Customers also have included Berkeley and Baruch colleges, with systems featuring cameras, card readers, smoke detectors and stairwell alarms that are triggered by screams. At La Guardia Airport, the company added panic alarms under office desks and even a lightning-warning system, Sansone said.
A big challenge is integrating new technologies such as iris scanners and palm readers into existing networks.
"After 9/11, everything changed," he said. "It used to be on the larger jobs you'd be dealing with the custodians, the maintenance guys; now, you're talking to the CEO and the IT department."
Sansone has 35 employees and hopes to add 15 more in the next year - if he can find qualified people.
It's a big if. Because cameras and other security devices must be linked together, today's installation jobs call for workers with a combination of electrical know-how and computer networking smarts. For the past month, Sansone has run ads on several online sites seeking applicants. Of the four who called, he said two were "almost qualified."
"There's a lot of reinventing the wheel in security," said Sansone, an avid reader of technical materials and fiction. "You learn how to program something and then a new model comes along."
Sansone got his start in business as a young boy accompanying his father as he went door-to-door selling bleach. After high school, he began installing telephones.
Rigging up a phone one day at the Banjo Bar, he asked if the owner would be interested in an alarm system. Sansone's buddy, Ray Sikora, had been selling them and the two had discussed teaming up. The owner said "Sure," and the two friends returned later.
"When we were done, the guy said, 'Who do I make the check out to?' " Sansone recalled.
"We just looked at each other and one of us said, 'T&R.' Tom and Ray. That was it."
Sansone worked out of his Wallington garage for 10 years. His and Sikora's early alarms consisted of lead-foil window stripping, wire relays, and a metal contact on the door. Back then, they'd park at the end of a block and knock on doors.

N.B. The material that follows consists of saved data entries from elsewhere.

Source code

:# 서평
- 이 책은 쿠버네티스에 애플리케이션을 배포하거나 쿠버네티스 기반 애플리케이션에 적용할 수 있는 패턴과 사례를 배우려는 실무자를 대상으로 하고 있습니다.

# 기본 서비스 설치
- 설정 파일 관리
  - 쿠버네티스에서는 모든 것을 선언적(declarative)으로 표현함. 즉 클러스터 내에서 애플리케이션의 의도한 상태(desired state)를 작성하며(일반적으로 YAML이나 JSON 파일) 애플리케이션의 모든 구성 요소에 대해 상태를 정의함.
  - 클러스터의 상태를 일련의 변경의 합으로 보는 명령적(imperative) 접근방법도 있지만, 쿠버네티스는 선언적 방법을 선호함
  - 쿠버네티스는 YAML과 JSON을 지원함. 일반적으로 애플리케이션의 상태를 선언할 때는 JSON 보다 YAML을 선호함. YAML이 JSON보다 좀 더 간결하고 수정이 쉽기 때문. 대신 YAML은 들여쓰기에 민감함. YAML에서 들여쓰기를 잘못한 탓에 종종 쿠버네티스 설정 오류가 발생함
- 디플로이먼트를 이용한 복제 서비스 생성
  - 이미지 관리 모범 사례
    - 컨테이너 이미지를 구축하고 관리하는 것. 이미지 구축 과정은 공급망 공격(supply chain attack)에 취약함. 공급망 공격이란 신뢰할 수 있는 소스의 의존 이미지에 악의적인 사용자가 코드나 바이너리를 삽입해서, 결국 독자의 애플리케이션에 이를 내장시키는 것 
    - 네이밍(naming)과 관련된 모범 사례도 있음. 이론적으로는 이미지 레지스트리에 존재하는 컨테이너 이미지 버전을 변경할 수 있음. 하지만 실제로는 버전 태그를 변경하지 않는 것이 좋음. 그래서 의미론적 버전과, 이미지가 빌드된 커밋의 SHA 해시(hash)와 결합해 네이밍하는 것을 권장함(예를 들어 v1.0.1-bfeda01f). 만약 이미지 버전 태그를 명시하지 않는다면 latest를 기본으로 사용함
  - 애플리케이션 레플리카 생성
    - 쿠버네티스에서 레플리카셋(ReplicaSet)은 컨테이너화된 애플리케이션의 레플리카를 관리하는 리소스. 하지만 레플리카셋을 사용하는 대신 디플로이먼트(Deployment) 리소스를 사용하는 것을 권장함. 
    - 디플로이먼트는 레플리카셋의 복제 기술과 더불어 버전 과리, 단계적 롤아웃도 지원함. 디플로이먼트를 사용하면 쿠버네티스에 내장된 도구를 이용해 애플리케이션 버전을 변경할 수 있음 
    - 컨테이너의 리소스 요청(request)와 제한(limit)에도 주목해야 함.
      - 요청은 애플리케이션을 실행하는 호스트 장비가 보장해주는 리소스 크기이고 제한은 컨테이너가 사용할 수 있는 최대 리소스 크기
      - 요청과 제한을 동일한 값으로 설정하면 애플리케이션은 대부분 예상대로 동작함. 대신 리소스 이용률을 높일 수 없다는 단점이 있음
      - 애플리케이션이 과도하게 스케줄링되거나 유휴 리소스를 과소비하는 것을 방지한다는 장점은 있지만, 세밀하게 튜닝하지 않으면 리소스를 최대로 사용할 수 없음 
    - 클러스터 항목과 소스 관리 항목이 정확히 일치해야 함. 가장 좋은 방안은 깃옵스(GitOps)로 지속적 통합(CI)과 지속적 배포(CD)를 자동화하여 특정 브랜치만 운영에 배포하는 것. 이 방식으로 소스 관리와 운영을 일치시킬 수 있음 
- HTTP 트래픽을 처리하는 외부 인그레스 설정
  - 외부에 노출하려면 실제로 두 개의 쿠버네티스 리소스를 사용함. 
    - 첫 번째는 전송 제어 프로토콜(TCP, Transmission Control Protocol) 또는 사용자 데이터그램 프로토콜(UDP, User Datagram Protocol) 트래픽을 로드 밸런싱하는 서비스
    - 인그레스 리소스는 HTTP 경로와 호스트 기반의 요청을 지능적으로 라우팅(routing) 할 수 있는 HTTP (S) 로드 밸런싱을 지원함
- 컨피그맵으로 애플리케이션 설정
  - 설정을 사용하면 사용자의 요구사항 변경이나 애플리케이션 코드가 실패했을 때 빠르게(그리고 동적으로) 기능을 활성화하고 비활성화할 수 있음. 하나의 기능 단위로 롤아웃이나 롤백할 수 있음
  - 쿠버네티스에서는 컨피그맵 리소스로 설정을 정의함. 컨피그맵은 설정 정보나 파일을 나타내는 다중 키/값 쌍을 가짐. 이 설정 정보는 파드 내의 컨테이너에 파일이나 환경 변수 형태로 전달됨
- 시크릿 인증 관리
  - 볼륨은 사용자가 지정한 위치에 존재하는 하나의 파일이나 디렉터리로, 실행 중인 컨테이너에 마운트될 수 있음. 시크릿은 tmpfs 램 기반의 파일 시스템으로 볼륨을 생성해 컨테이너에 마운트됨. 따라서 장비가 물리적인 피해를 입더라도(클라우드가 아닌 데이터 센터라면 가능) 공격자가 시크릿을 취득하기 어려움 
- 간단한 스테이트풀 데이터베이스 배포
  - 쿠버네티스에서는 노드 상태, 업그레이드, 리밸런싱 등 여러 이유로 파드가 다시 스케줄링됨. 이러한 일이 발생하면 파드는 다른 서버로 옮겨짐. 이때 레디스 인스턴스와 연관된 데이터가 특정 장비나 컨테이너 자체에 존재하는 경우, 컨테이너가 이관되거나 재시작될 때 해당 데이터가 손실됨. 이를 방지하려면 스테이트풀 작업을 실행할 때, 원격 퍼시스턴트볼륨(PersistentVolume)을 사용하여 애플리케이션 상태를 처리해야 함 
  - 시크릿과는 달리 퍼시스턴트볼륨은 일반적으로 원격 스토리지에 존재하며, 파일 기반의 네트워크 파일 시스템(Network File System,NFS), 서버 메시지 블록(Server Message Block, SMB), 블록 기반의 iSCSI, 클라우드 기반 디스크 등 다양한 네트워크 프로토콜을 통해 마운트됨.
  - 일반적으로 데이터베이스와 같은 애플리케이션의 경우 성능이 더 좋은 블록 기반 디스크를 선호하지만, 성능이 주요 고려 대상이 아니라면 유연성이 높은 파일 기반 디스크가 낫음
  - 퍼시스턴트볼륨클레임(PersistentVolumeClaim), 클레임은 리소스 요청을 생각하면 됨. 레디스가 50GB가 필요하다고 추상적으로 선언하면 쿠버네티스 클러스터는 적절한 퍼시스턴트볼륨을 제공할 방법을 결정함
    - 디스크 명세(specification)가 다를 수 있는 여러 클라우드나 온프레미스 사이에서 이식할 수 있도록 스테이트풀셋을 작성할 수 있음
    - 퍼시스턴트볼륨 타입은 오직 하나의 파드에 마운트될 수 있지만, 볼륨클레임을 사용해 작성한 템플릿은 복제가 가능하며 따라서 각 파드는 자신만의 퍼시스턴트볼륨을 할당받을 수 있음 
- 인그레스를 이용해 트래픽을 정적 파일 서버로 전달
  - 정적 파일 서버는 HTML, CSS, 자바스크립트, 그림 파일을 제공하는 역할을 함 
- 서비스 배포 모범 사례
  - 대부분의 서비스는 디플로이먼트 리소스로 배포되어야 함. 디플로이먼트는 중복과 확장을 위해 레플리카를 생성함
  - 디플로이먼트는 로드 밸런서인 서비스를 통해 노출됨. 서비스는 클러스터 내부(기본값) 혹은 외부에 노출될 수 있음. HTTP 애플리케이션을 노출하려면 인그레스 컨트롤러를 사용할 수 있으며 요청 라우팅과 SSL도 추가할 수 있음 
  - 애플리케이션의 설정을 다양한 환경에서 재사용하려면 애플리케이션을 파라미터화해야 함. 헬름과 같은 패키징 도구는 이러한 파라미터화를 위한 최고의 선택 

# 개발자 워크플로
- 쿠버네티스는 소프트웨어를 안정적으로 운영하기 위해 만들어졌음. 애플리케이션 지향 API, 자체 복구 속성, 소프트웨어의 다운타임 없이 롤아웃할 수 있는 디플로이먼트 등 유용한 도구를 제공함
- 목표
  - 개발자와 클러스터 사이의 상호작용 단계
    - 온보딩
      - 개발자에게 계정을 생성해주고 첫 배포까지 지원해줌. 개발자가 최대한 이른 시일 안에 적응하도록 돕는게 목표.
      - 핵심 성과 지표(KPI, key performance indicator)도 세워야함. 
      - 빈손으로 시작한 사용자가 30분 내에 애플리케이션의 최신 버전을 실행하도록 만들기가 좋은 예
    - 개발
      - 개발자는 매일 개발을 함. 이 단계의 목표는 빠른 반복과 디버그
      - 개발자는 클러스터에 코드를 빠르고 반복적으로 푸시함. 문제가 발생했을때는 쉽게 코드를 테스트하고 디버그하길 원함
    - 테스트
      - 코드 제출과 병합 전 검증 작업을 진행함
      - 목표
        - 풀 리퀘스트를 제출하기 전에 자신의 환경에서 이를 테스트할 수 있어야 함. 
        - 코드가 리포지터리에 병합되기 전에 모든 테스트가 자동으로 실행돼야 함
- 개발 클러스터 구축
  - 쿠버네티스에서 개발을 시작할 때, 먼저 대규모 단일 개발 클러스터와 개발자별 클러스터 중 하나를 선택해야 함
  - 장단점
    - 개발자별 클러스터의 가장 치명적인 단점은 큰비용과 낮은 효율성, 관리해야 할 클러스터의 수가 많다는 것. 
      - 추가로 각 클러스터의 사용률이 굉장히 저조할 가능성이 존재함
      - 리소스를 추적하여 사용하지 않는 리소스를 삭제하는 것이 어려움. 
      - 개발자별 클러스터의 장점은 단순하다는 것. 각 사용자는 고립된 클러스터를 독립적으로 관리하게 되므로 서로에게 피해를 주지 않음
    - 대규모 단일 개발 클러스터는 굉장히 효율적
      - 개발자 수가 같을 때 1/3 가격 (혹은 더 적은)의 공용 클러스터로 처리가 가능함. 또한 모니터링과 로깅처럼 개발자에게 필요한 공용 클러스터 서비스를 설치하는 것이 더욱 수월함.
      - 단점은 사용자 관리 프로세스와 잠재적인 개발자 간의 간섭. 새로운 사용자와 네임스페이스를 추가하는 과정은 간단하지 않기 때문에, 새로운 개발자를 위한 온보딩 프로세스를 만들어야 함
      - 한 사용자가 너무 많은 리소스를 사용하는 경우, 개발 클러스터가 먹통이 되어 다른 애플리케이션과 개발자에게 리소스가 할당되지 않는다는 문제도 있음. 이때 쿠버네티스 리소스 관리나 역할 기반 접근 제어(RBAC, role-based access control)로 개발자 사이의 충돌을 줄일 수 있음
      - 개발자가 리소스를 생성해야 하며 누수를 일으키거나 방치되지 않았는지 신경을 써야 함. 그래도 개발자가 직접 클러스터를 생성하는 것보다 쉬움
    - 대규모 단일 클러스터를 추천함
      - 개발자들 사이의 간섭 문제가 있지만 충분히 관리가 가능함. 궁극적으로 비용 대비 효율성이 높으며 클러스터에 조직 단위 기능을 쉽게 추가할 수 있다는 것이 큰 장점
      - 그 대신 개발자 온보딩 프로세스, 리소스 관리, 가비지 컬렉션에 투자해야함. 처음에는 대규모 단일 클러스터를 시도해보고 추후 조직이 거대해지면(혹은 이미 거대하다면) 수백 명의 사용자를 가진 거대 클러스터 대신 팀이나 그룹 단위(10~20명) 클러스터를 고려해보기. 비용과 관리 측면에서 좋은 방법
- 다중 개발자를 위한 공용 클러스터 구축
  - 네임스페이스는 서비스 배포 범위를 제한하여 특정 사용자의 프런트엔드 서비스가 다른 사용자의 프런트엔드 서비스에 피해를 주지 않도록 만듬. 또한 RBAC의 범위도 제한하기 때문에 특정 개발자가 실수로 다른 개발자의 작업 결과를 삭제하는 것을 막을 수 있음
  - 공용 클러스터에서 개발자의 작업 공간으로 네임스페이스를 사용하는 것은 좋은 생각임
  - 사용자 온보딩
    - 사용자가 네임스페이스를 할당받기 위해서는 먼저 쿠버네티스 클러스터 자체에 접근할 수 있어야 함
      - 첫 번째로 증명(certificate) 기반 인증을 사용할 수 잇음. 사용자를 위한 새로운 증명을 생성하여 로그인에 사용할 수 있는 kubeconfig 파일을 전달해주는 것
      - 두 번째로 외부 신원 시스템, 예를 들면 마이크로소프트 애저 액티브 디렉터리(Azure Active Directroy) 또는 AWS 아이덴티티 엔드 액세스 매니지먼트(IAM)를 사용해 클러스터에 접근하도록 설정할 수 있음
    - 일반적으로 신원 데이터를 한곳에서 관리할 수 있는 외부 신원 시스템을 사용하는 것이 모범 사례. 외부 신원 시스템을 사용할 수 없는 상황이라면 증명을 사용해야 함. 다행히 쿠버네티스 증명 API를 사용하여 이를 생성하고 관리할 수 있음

The early years provided some memorable moments, Sansone said one recent morning as his "watchdog," a pink-collared Shih Tzu named Ginger, napped beneath an office table.
There was the Hackensack bookie who kept his cash stacked on storeroom shelves and the time Sansone nearly walked in on thieves who had tripped the motion detectors at a Paterson business.
"The owner just didn't want to go down there in the middle of the night, so we went instead," he said.
Sansone bought out his partner in 1979 and set up shop in a building in Wallington a couple of years later.
In 1996, he moved to his 8,000-square-foot location in Clifton, where his son, Tom Jr., is vice president and his wife, Christine, manages accounts.
T&R outsources monitoring of its alarm systems to a Lyndhurst company, Atlantic Security, which keeps watch for several other firms as well.
Sansone lost several prison contracts after 9/11, when most of the earmarked federal dollars were shifted toward new security priorities. He now has a large number of private jobs, such as correctional centers in Colorado and Wyoming.
T&R also has become a pioneer in installing "mass notification" systems. In its latest job, the company is wirelessly linking the 50-building system at Fort A.P. Hill in Virginia so military personnel can be alerted to an attack, fire or major accident.
Such systems are likely to be a large part of T&R's future.
"There are only a few companies in the country that manufacture these products," he said, "but I think you're definitely going to see it spread into the private sector."
T&R Alarm Systems Inc., Clifton
President/Owner: Thomas Sansone Sr.
Founded: 1971
Employees: 35
Annual revenue: $7.5 million (average for recent years)
Web site: tralarm.com
Advice: Put customer needs first. Sansone tells the story of one employee who left a family wedding to repair a store owner's alarm and two others who slept overnight in the Rikers Island jail to finish a job.